▶ _Exercise brief_:
Pictures are not part of the copy; reproduce the remaining data exactly.

▶ _Data section_:
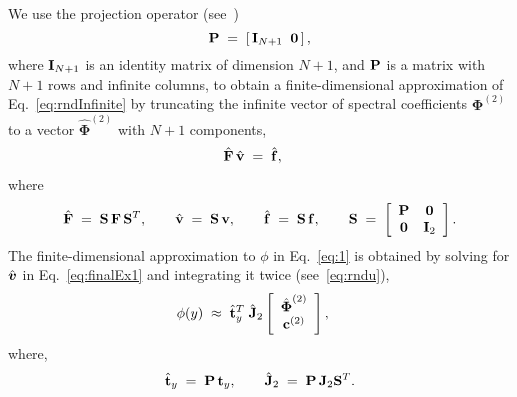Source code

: \documentclass[%
secnumarabic,%
 amssymb, amsmath,%
 aps,prf,superscriptaddress,longbibliography
frontmatterverbose,
]{revtex4-2}
\newcommand{\ghmargin}[1]{\marginpar{\color{blue}\tiny\ttfamily{GH:} #1}}
\begin{document}
We use the projection operator (see~\cite[Section 2.4]{OlvTowSIAM2013}) 
\begin{equation}\label{eq:project}
  \mathbf{P} \;=\; \left[\,\mathbf I_{N+1}\;\; \mathbf 0 \,\right],
\end{equation}
where $\mathbf I_{N+1}$ is an identity matrix of dimension $N+1$, and $\mathbf{P}$ is a matrix with $N + 1$ rows and infinite columns, to obtain a finite-dimensional approximation of Eq.~\eqref{eq:rndInfinite} by truncating the infinite vector of spectral coefficients $\boldsymbol \Phi^{(2)}$ to a vector $\hat{\boldsymbol \Phi}^{(2)}$ with $N + 1$ components,
\begin{align}\label{eq:finalEx1}
  \hat{\mathbf{F}}\,\hat{\mathbf{v}} \;&=\; \hat{\mathbf{f}},
\end{align}
where
\begin{align}\label{eq:S}
\hat{\mathbf{F}} \;=\;  \mathbf{S} \,\mathbf{F} \,\mathbf{S}^T, \qquad \hat{\mathbf{v}} \;=\; \mathbf{S}\, \mathbf{v}, \qquad \hat{\mathbf{f}} \;=\; \mathbf{S}\, \mathbf{f}, \qquad \mathbf{S} \;=\; \left[\begin{array}{cc}
        \mathbf{P} & \mathbf 0 \\
        \mathbf 0 & \mathbf{I}_2
        \end{array}\right] .
\end{align}
The finite-dimensional approximation to $\phi$ in Eq.~\eqref{eq:1} is obtained by solving for $\hat{\boldsymbol v}$ in Eq.~\eqref{eq:finalEx1} and integrating it twice (see~\eqref{eq:rndu}),
\begin{align}\label{eq:finalEx1}
  \phi (y) \;&\approx \; \hat{\mathbf{t}}_y^T \;\hat{\mathbf J}_2 \left[\begin{array}{c}\hat {\boldsymbol \Phi}^{(2)} \\ \mathbf c^{(2)} \end{array}\right], 
\end{align}
where,
$$
\hat{\mathbf{t}}_y \;=\; \mathbf{P}\,\mathbf{t}_y, \qquad \hat {\mathbf{J}}_2 \;=\; \mathbf{P} \,\mathbf J_2 \mathbf{S}^T.
$$



\end{document}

▶ _Task answer_:
Source code

: \documentclass[%
secnumarabic,%
 amssymb, amsmath,%
 aps,prf,superscriptaddress,longbibliography
frontmatterverbose,
]{revtex4-2}
\newcommand{\ghmargin}[1]{\marginpar{\color{blue}\tiny\ttfamily{GH:} #1}}
\begin{document}
We use the projection operator (see~\cite[Section 2.4]{OlvTowSIAM2013}) 
\begin{equation}\label{eq:project}
  \mathbf{P} \;=\; \left[\,\mathbf I_{N+1}\;\; \mathbf 0 \,\right],
\end{equation}
where $\mathbf I_{N+1}$ is an identity matrix of dimension $N+1$, and $\mathbf{P}$ is a matrix with $N + 1$ rows and infinite columns, to obtain a finite-dimensional approximation of Eq.~\eqref{eq:rndInfinite} by truncating the infinite vector of spectral coefficients $\boldsymbol \Phi^{(2)}$ to a vector $\hat{\boldsymbol \Phi}^{(2)}$ with $N + 1$ components,
\begin{align}\label{eq:finalEx1}
  \hat{\mathbf{F}}\,\hat{\mathbf{v}} \;&=\; \hat{\mathbf{f}},
\end{align}
where
\begin{align}\label{eq:S}
\hat{\mathbf{F}} \;=\;  \mathbf{S} \,\mathbf{F} \,\mathbf{S}^T, \qquad \hat{\mathbf{v}} \;=\; \mathbf{S}\, \mathbf{v}, \qquad \hat{\mathbf{f}} \;=\; \mathbf{S}\, \mathbf{f}, \qquad \mathbf{S} \;=\; \left[\begin{array}{cc}
        \mathbf{P} & \mathbf 0 \\
        \mathbf 0 & \mathbf{I}_2
        \end{array}\right] .
\end{align}
The finite-dimensional approximation to $\phi$ in Eq.~\eqref{eq:1} is obtained by solving for $\hat{\boldsymbol v}$ in Eq.~\eqref{eq:finalEx1} and integrating it twice (see~\eqref{eq:rndu}),
\begin{align}\label{eq:finalEx1}
  \phi (y) \;&\approx \; \hat{\mathbf{t}}_y^T \;\hat{\mathbf J}_2 \left[\begin{array}{c}\hat {\boldsymbol \Phi}^{(2)} \\ \mathbf c^{(2)} \end{array}\right], 
\end{align}
where,
$$
\hat{\mathbf{t}}_y \;=\; \mathbf{P}\,\mathbf{t}_y, \qquad \hat {\mathbf{J}}_2 \;=\; \mathbf{P} \,\mathbf J_2 \mathbf{S}^T.
$$



\end{document}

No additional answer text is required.